RECORDS FOR THE EXERCISE
========================================================================
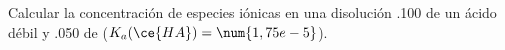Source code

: Calcular la concentración de especies iónicas en una disolución \SI{,100}{\Molar} de un ácido débil  y \SI{,050}{\Molar} de  ($K_a(\ce{HA})=\num{1,75e-5}$).
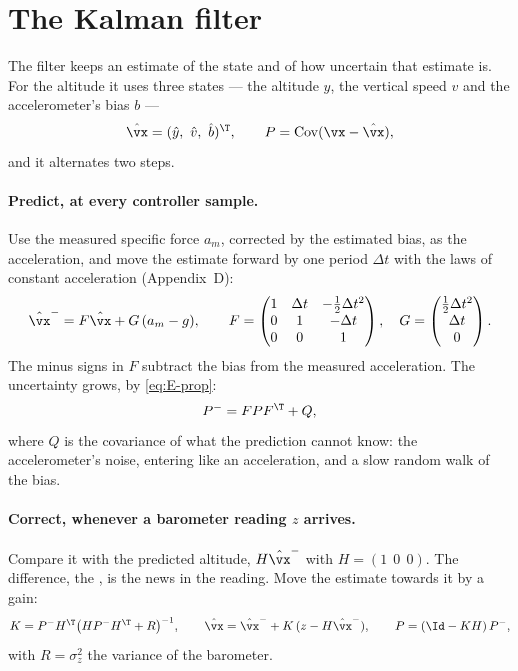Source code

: \section{The Kalman filter}

The filter keeps an estimate of the state and of how uncertain that estimate is. For the altitude it uses three states — the altitude $y$, the vertical speed $v$ and the accelerometer's bias $b$ —
\begin{equation}
  \hat{\vx} = (\hat y,\ \hat v,\ \hat b)^\T, \qquad P = \operatorname{Cov}(\vx - \hat{\vx}) ,
\end{equation}
and it alternates two steps.

\paragraph{Predict, at every controller sample.} Use the measured specific force $a_m$, corrected by the estimated bias, as the acceleration, and move the estimate forward by one period $\Delta t$ with the laws of constant acceleration (Appendix~D):
\begin{equation}\label{eq:kalman-predict}
  \hat{\vx}^- = F\hat{\vx} + G\,(a_m - g), \qquad
  F = \begin{pmatrix} 1 & \Delta t & -\tfrac12\Delta t^2\\ 0 & 1 & -\Delta t\\ 0 & 0 & 1\end{pmatrix}, \quad
  G = \begin{pmatrix}\tfrac12\Delta t^2\\ \Delta t\\ 0\end{pmatrix} .
\end{equation}
The minus signs in $F$ subtract the bias from the measured acceleration. The uncertainty grows, by \cref{eq:E-prop}:
\begin{equation}\label{eq:kalman-Ppredict}
  P^- = F P F^\T + Q ,
\end{equation}
where $Q$ is the covariance of what the prediction cannot know: the accelerometer's noise, entering like an acceleration, and a slow random walk of the bias.

\paragraph{Correct, whenever a barometer reading $z$ arrives.} Compare it with the predicted altitude, $H\hat{\vx}^-$ with $H = (1\ \ 0\ \ 0)$. The difference, the , is the news in the reading. Move the estimate towards it by a gain:
\begin{equation}\label{eq:kalman-update}
  K = P^-H^\T\big(HP^-H^\T + R\big)^{-1}, \qquad
  \hat{\vx} = \hat{\vx}^- + K\,(z - H\hat{\vx}^-), \qquad
  P = (\Id - KH)\,P^- ,
\end{equation}
with $R = \sigma_z^2$ the variance of the barometer.

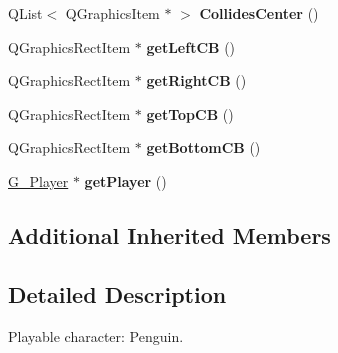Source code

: \begin{DoxyCompactItemize}
\item 
\hypertarget{class_p___penguin_a1dcd291cc67f4e31b21f11777c625c34}{}Q\+List$<$ Q\+Graphics\+Item $\ast$ $>$ {\bfseries Collides\+Center} ()\label{class_p___penguin_a1dcd291cc67f4e31b21f11777c625c34}

\item 
\hypertarget{class_p___penguin_a0932c4618418db8794c5036c13b91dc4}{}Q\+Graphics\+Rect\+Item $\ast$ {\bfseries get\+Left\+C\+B} ()\label{class_p___penguin_a0932c4618418db8794c5036c13b91dc4}

\item 
\hypertarget{class_p___penguin_a32c44ca60c6fbe58ba449b6d7f263250}{}Q\+Graphics\+Rect\+Item $\ast$ {\bfseries get\+Right\+C\+B} ()\label{class_p___penguin_a32c44ca60c6fbe58ba449b6d7f263250}

\item 
\hypertarget{class_p___penguin_a1a3f91feca96abe626bf2ce39c7e5845}{}Q\+Graphics\+Rect\+Item $\ast$ {\bfseries get\+Top\+C\+B} ()\label{class_p___penguin_a1a3f91feca96abe626bf2ce39c7e5845}

\item 
\hypertarget{class_p___penguin_a8266330eda74483fd5d3d488c2c6325d}{}Q\+Graphics\+Rect\+Item $\ast$ {\bfseries get\+Bottom\+C\+B} ()\label{class_p___penguin_a8266330eda74483fd5d3d488c2c6325d}

\item 
\hypertarget{class_p___penguin_a20b08c044aab88b5a6f7530e1fe44f04}{}\hyperlink{class_g___player}{G\+\_\+\+Player} $\ast$ {\bfseries get\+Player} ()\label{class_p___penguin_a20b08c044aab88b5a6f7530e1fe44f04}

\end{DoxyCompactItemize}
\subsection*{Additional Inherited Members}


\subsection{Detailed Description}
Playable character\+: Penguin. 

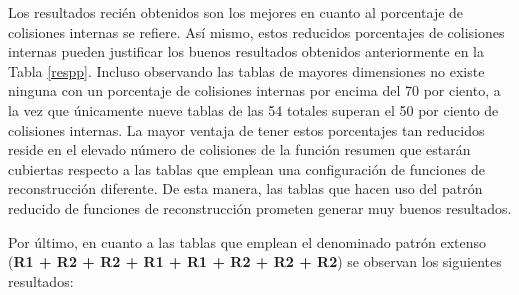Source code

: \documentclass[12pt,spanish,listoffigures,listoftables,listofalgorithms]{tfgetsinf}
\begin{document}
Los resultados recién obtenidos son los mejores en cuanto al porcentaje de colisiones internas se refiere. Así mismo, estos reducidos porcentajes de colisiones internas pueden justificar los buenos resultados obtenidos anteriormente en la Tabla \ref{respp}. Incluso observando las tablas de mayores dimensiones no existe ninguna con un porcentaje de colisiones internas por encima del 70 por ciento, a la vez que únicamente nueve tablas de las 54 totales superan el 50 por ciento de colisiones internas. La mayor ventaja de tener estos porcentajes tan reducidos reside en el elevado número de colisiones de la función resumen que estarán cubiertas respecto a las tablas que emplean una configuración de funciones de reconstrucción diferente. De esta manera, las tablas que hacen uso del patrón reducido de funciones de reconstrucción prometen generar muy buenos resultados.

Por último, en cuanto a las tablas que emplean el denominado patrón extenso (\textbf{R1 + R2 + R2 + R1 + R1 + R2 + R2 + R2}) se observan los siguientes resultados:
\end{document}

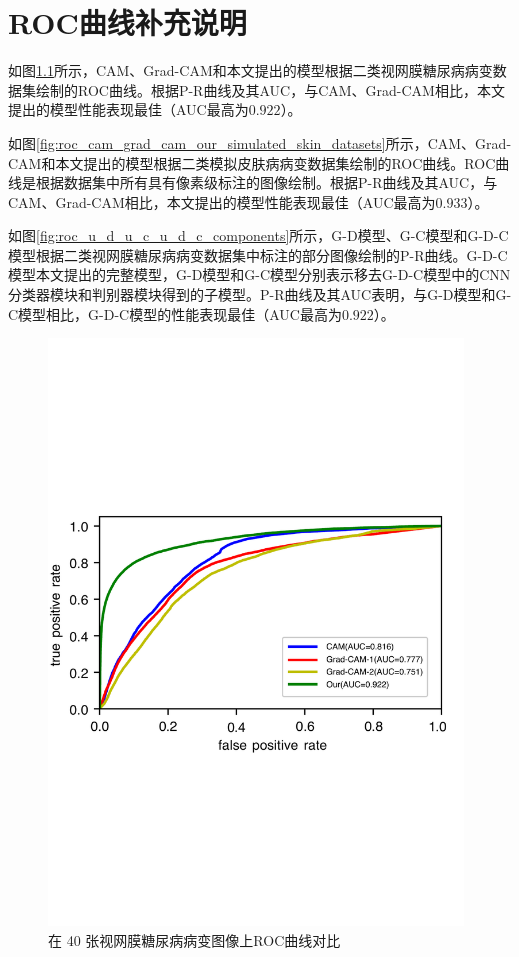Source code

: \chapter{ROC曲线补充说明}\label{chapter:append1}
如图\ref{fig:roc_cam_grad_cam_our_diabetic_retinopathy}所示，CAM、Grad-CAM和本文提出的模型根据二类视网膜糖尿病病变数据集绘制的ROC曲线。根据P-R曲线及其AUC，与CAM、Grad-CAM相比，本文提出的模型性能表现最佳（AUC最高为$0.922$）。

如图\ref{fig:roc_cam_grad_cam_our_simulated_skin_datasets}所示，CAM、Grad-CAM和本文提出的模型根据二类模拟皮肤病病变数据集绘制的ROC曲线。ROC曲线是根据数据集中所有具有像素级标注的图像绘制。根据P-R曲线及其AUC，与CAM、Grad-CAM相比，本文提出的模型性能表现最佳（AUC最高为$0.933$）。

如图\ref{fig:roc_u_d_u_c_u_d_c_components}所示，G-D模型、G-C模型和G-D-C模型根据二类视网膜糖尿病病变数据集中标注的部分图像绘制的P-R曲线。G-D-C模型本文提出的完整模型，G-D模型和G-C模型分别表示移去G-D-C模型中的CNN分类器模块和判别器模块得到的子模型。P-R曲线及其AUC表明，与G-D模型和G-C模型相比，G-D-C模型的性能表现最佳（AUC最高为$0.922$）。
\begin{figure}[H]
	\centering
	\includegraphics[width=0.98\textwidth]{figure/ROC_cam_grad_cam_our_diabetic_retinopathy}
	\caption{在 40 张视网膜糖尿病病变图像上ROC曲线对比}
	\label{fig:roc_cam_grad_cam_our_diabetic_retinopathy}
\end{figure}
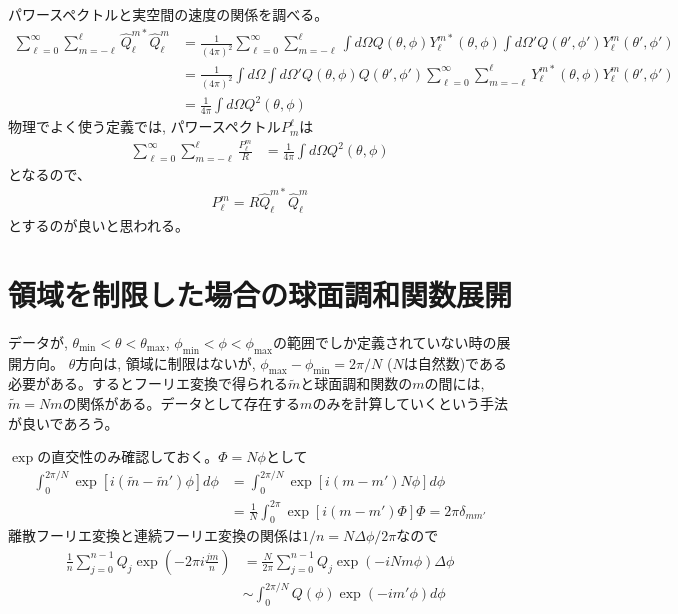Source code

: \documentclass[a4j, 12pt]{ltjarticle}
\begin{document}
    パワースペクトルと実空間の速度の関係を調べる。
    \begin{align}
        \sum_{\ell=0}^\infty\sum_{m=-\ell}^\ell
        \widehat{Q}_\ell^{m*} \widehat{Q}_\ell^m
        &= \frac{1}{(4\pi)^2}\sum_{\ell=0}^\infty\sum_{m=-\ell}^\ell
        \int d\Omega Q(\theta,\phi) Y_\ell^{m*}(\theta,\phi)
        \int d\Omega' Q(\theta',\phi') Y_\ell^m(\theta',\phi') \nonumber\\
        & = \frac{1}{(4\pi)^2}\int d\Omega \int d\Omega' Q(\theta,\phi)Q(\theta',\phi')
        \sum_{\ell=0}^\infty\sum_{m=-\ell}^\ell Y_\ell^{m*}(\theta,\phi)Y_\ell^m(\theta',\phi') \nonumber\\
        & = \frac{1}{4\pi}\int d\Omega Q^2(\theta,\phi)
    \end{align}
    物理でよく使う定義では, パワースペクトル$P_m^\ell$は
    \begin{align}
        \sum_{\ell =0}^\infty \sum_{m=-\ell}^\ell \frac{P_\ell^m}{R}
        &= \frac{1}{4\pi}\int d\Omega Q^2(\theta,\phi) 
    \end{align}
    となるので、 
    \begin{align}
        P_\ell^m = R\widehat{Q}_\ell^{m*}\widehat{Q}_\ell^m
    \end{align}
    とするのが良いと思われる。
    \section{領域を制限した場合の球面調和関数展開}
    データが, $\theta_\mathrm{min}<\theta<\theta_\mathrm{max}$, $\phi_\mathrm{min}<\phi<\phi_\mathrm{max}$の範囲でしか定義されていない時の展開方向。
    $\theta$方向は, 領域に制限はないが, $\phi_\mathrm{max}-\phi_\mathrm{min}=2\pi/N$ ($N$は自然数)である必要がある。するとフーリエ変換で得られる$\tilde{m}$と球面調和関数の$m$の間には, $\tilde{m}=Nm$の関係がある。データとして存在する$m$のみを計算していくという手法が良いであろう。\par
    $\exp$の直交性のみ確認しておく。$\Phi = N\phi$として
    \begin{align}
        \int_0^{2\pi/N} \exp[i(\tilde{m}-\tilde{m}')\phi]d\phi
        &= \int_0^{2\pi/N} \exp[i(m-m')N\phi]d\phi \nonumber\\
        &= \frac{1}{N}\int_0^{2\pi} \exp[i(m-m')\Phi] \Phi = 2\pi \delta_{mm'}        
    \end{align}
    離散フーリエ変換と連続フーリエ変換の関係は$1/n=N\Delta \phi/2\pi$なので
    \begin{align}
        \frac{1}{n}\sum_{j=0}^{n-1}Q_j \exp\left(-2\pi i \frac{jm}{n}\right)
        &= \frac{N}{2\pi}\sum_{j=0}^{n-1}Q_j\exp\left(-iNm\phi \right) \Delta \phi \nonumber\\
        &\sim \int_0^{2\pi/N} Q(\phi) \exp(-im'\phi)d\phi
    \end{align}
\end{document}
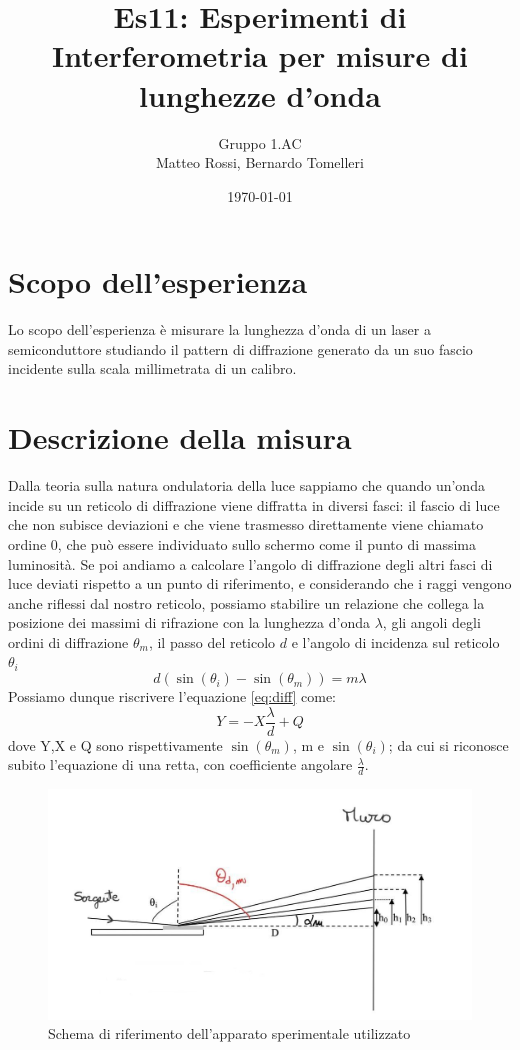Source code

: \documentclass[10pt, a4paper, italian]{article}
\author{Gruppo 1.AC \\ Matteo Rossi, Bernardo Tomelleri}
\title{Es11: Esperimenti di Interferometria per misure di lunghezze d'onda}
\begin{document}
\date{\today}
\maketitle

\section{Scopo dell'esperienza}
Lo scopo dell'esperienza è misurare la lunghezza d'onda di un laser
a semiconduttore studiando il pattern di diffrazione generato da un suo
fascio incidente sulla scala millimetrata di un calibro.

\section{Descrizione della misura}
Dalla teoria sulla natura ondulatoria della luce sappiamo che quando un'onda incide su un reticolo di diffrazione viene diffratta in diversi fasci: il fascio di luce che non subisce deviazioni e che viene trasmesso direttamente viene chiamato ordine 0, che può essere individuato sullo schermo come il punto di massima luminosità. Se poi andiamo a calcolare l'angolo di diffrazione degli altri fasci di luce deviati rispetto a un punto di riferimento, e considerando che i raggi vengono anche riflessi dal nostro reticolo, possiamo stabilire un relazione che collega la posizione dei massimi di rifrazione con la lunghezza d'onda $\lambda$, gli angoli degli ordini di diffrazione $\theta _m$, il passo del reticolo $d$ e l'angolo di incidenza sul reticolo $\theta _i$
\begin{equation}
d(\sin(\theta _i) - \sin(\theta _m))=m \lambda
\label{eq:diff}
\end{equation}
Possiamo dunque riscrivere l'equazione \ref{eq:diff} come:
\begin{equation}
Y= -X \frac{\lambda}{d} +Q
\label{eq:fit}
\end{equation}
dove Y,X e Q sono rispettivamente $\sin(\theta _m)$, m e $\sin(\theta _i)$; da cui si riconosce subito l'equazione di una retta, con coefficiente angolare $\frac{\lambda}{d}$.
\begin{figure}
\includegraphics[width=\textwidth]{0}
\caption{ \label{schema1} Schema di riferimento dell'apparato sperimentale utilizzato}
\end{figure}
\end{document}

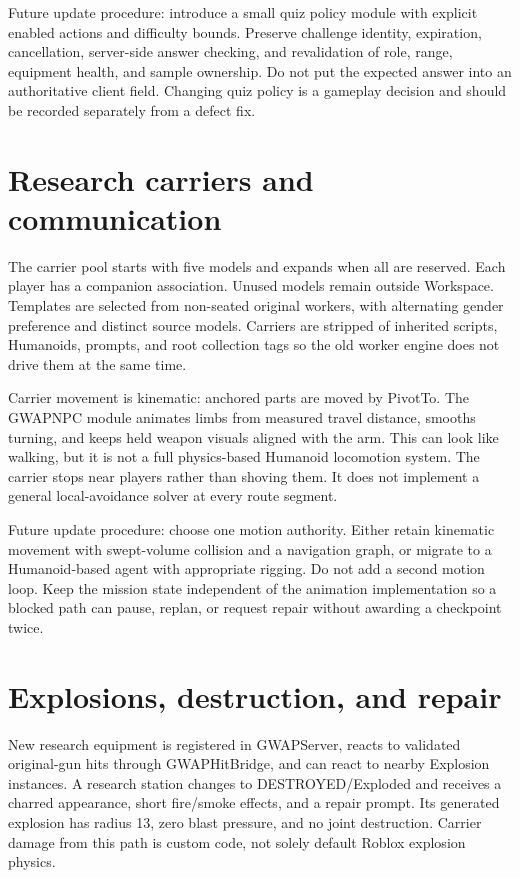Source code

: Future update procedure: introduce a small quiz policy module with explicit enabled actions and difficulty bounds.\allowbreak{} Preserve challenge identity, expiration, cancellation, server-side answer checking, and revalidation of role, range, equipment health, and sample ownership.\allowbreak{} Do not put the expected answer into an authoritative client field.\allowbreak{} Changing quiz policy is a gameplay decision and should be recorded separately from a defect fix.\allowbreak{}

\section{Research carriers and communication}
The carrier pool starts with five models and expands when all are reserved.\allowbreak{} Each player has a companion association.\allowbreak{} Unused models remain outside Workspace.\allowbreak{} Templates are selected from non-seated original workers, with alternating gender preference and distinct source models.\allowbreak{} Carriers are stripped of inherited scripts, Humanoids, prompts, and root collection tags so the old worker engine does not drive them at the same time.\allowbreak{}

Carrier movement is kinematic: anchored parts are moved by PivotTo.\allowbreak{} The GWAPNPC module animates limbs from measured travel distance, smooths turning, and keeps held weapon visuals aligned with the arm.\allowbreak{} This can look like walking, but it is not a full physics-based Humanoid locomotion system.\allowbreak{} The carrier stops near players rather than shoving them.\allowbreak{} It does not implement a general local-avoidance solver at every route segment.\allowbreak{}

Future update procedure: choose one motion authority.\allowbreak{} Either retain kinematic movement with swept-volume collision and a navigation graph, or migrate to a Humanoid-based agent with appropriate rigging.\allowbreak{} Do not add a second motion loop.\allowbreak{} Keep the mission state independent of the animation implementation so a blocked path can pause, replan, or request repair without awarding a checkpoint twice.\allowbreak{}

\section{Explosions, destruction, and repair}
New research equipment is registered in GWAPServer, reacts to validated original-gun hits through GWAPHitBridge, and can react to nearby Explosion instances.\allowbreak{} A research station changes to DESTROYED/\allowbreak{}Exploded and receives a charred appearance, short fire/\allowbreak{}smoke effects, and a repair prompt.\allowbreak{} Its generated explosion has radius 13, zero blast pressure, and no joint destruction.\allowbreak{} Carrier damage from this path is custom code, not solely default Roblox explosion physics.\allowbreak{}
========================================================================
TASK TO CARRY OUT
Only lines of the data holding the word "bias" go in the answer. Please copy each of them.

ANSWER FOR THE TASK
The filter keeps an estimate of the state and of how uncertain that estimate is. For the altitude it uses three states — the altitude $y$, the vertical speed $v$ and the accelerometer's bias $b$ —
\paragraph{Predict, at every controller sample.} Use the measured specific force $a_m$, corrected by the estimated bias, as the acceleration, and move the estimate forward by one period $\Delta t$ with the laws of constant acceleration (Appendix~D):
The minus signs in $F$ subtract the bias from the measured acceleration. The uncertainty grows, by \cref{eq:E-prop}:
where $Q$ is the covariance of what the prediction cannot know: the accelerometer's noise, entering like an acceleration, and a slow random walk of the bias.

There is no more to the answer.